Ketiga, kejahatan kemanusiaan dan pelanggengan impunitas yang menunjukkan hukum tajam ke bawah selama era Jokowi. Kasus kekerasan terhadap masyarakat di Papua hingga peristiwa Kanjuruhan yang menelan ratusan korban jiwa menjadi contoh nyata impunitas yang membuat kasus pelanggaran hak sipil tak pernah dituntaskan akibat pembiaran dari pemerintah.

“Impunitas yang melenggang bebas selama rezim ini memberikan ruang untuk melakukan kesalahan secara terus-menerus karena tidak ada mekanisme penghukuman. Karenanya, pelanggaran HAM yang terjadi difasilitasi oleh negara. Maka, penyelesaian harus diserahkan pada mekanisme yang disepakati oleh rakyat untuk menghapus kultur impunitas dan menuntut pertanggungjawaban atas pelanggaran dan kejahatan HAM berat,” ujar Dimas Bagus Arya dari Kontras.

Keempat, komersialisasi, penyeragaman, dan penundukan sistem pendidikan yang mengakibatkan carut-marutnya sistem akademik di Indonesia. Pendidikan yang menjadi hak dasar setiap warga justru dikomersialisasi dengan biaya pendidikan yang mahal dan berbanding terbalik dengan kesejahteraan guru.

Kelima, korupsi, kolusi, dan nepotisme (KKN) serta tindakan perlindungan koruptor. Penindakan yang lemah bagi para koruptor, pemecatan pegawai KPK yang menolak upaya penggembosan KPK, hingga perkawinan Ketua Mahkamah Konstitusi dengan keluarga Jokowi menjadi bukti bobroknya sistem hukum di Indonesia.

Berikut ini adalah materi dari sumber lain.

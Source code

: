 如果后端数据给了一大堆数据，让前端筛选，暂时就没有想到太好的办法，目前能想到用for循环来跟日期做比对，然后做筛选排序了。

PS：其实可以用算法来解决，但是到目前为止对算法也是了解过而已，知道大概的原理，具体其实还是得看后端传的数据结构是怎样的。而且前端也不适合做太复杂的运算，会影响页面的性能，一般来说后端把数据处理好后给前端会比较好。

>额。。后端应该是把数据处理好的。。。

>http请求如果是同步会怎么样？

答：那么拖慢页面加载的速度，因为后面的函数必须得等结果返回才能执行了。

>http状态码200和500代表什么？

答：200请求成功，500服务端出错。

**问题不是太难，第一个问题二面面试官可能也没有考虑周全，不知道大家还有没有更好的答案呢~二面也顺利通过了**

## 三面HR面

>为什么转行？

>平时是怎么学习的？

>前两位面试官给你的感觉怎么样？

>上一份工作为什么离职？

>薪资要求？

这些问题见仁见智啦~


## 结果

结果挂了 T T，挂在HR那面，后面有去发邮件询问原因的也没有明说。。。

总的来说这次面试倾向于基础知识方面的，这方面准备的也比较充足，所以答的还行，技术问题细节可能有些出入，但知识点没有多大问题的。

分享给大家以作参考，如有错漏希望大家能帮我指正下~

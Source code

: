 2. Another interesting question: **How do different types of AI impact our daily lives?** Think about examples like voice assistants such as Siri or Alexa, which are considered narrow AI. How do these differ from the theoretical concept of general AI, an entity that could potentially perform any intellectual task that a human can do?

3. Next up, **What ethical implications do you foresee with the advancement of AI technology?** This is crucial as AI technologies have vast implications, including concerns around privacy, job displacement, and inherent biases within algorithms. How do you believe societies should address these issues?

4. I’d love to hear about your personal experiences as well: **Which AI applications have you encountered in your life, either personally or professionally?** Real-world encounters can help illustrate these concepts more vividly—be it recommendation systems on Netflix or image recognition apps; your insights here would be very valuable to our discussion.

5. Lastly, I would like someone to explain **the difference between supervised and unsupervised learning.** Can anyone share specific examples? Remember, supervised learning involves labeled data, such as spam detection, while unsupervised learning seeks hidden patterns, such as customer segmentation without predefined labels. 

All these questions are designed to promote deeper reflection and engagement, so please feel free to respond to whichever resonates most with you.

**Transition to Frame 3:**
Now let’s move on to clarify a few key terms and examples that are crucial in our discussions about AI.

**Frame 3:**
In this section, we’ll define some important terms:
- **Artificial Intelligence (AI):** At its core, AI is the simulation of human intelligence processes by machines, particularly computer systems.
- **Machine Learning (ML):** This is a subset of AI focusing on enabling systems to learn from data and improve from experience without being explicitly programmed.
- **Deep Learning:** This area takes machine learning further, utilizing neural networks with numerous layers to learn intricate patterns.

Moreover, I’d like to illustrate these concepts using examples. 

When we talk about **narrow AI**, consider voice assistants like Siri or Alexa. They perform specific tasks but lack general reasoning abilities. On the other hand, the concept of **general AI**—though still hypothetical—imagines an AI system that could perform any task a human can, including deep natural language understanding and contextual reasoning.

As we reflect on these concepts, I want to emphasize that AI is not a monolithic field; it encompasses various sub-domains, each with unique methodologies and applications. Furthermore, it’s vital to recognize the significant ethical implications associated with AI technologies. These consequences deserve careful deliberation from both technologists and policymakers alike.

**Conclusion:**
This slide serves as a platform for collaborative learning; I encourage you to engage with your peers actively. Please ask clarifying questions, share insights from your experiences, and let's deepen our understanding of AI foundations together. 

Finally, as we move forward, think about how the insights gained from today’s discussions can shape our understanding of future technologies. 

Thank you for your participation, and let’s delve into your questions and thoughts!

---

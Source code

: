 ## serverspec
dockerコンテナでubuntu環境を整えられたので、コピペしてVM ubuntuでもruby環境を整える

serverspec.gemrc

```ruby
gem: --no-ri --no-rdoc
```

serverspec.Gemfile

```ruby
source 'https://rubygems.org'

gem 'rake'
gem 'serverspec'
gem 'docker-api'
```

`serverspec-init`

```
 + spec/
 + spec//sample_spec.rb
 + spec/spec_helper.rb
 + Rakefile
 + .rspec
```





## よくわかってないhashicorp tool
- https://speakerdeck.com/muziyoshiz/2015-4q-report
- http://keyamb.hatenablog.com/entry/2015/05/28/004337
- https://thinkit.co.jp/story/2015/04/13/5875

“Pemberantasan korupsi terburuk terjadi selama sepuluh tahun masa pemerintahan Jokowi. Dari sekian banyak kasus korupsi yang jumlahnya triliunan rupiah kurang dari Rp10 persen yang dikembalikan ke negara. Sayangnya, presiden tidak memiliki rasa tanggung jawab untuk memberantas kasus korupsi. Pemerintah malah memotong taring untuk dilaksanakannya pemberantasan kasus korupsi.

Selain itu, nepotisme dan politik dinasti ditunjukkan secara terang-terangan saat Pilpres tahun ini. Semangat anti-korupsi dalam UUD 45 justru digerogoti selama sepuluh tahun masa Jokowi,” ujar Yaser Aulia dari Indonesia Corruption Watch (ICW).

“Dosa rezim hari ini adalah pelemahan pemberantasan korupsi dan yang menjadi perhatian adalah kepastian hukum dan bisnis yang dapat dilihat dari praktik revolving door. Analogi itu kita artikan seperti pejabat adalah pebisnis dan ada juga pebisnis yang jadi pejabat atau pebisnis yang mempengaruhi pejabat.

Praktik ini banyak di pengelolaan SDA. Praktik revolving door ini new normal di Indonesia dan menjadi satu hal yang dititikberatkan dalam Mahkamah Rakyat ini,” ujar Bagus Pradana dari Transparency Indonesia.

Keenam, eksploitasi Sumber Daya Alam (SDA) dan program solusi palsu untuk krisis iklim. Eksploitasi besar-besaran terhadap SDA seperti penghancuran wilayah Indonesia bagian Timur untuk proyek hilirisasi nikel, solusi ketenagalistrikan yang masih menggunakan batubara, hingga penggunaan biomassa yang menebang hutan secara besar-besaran.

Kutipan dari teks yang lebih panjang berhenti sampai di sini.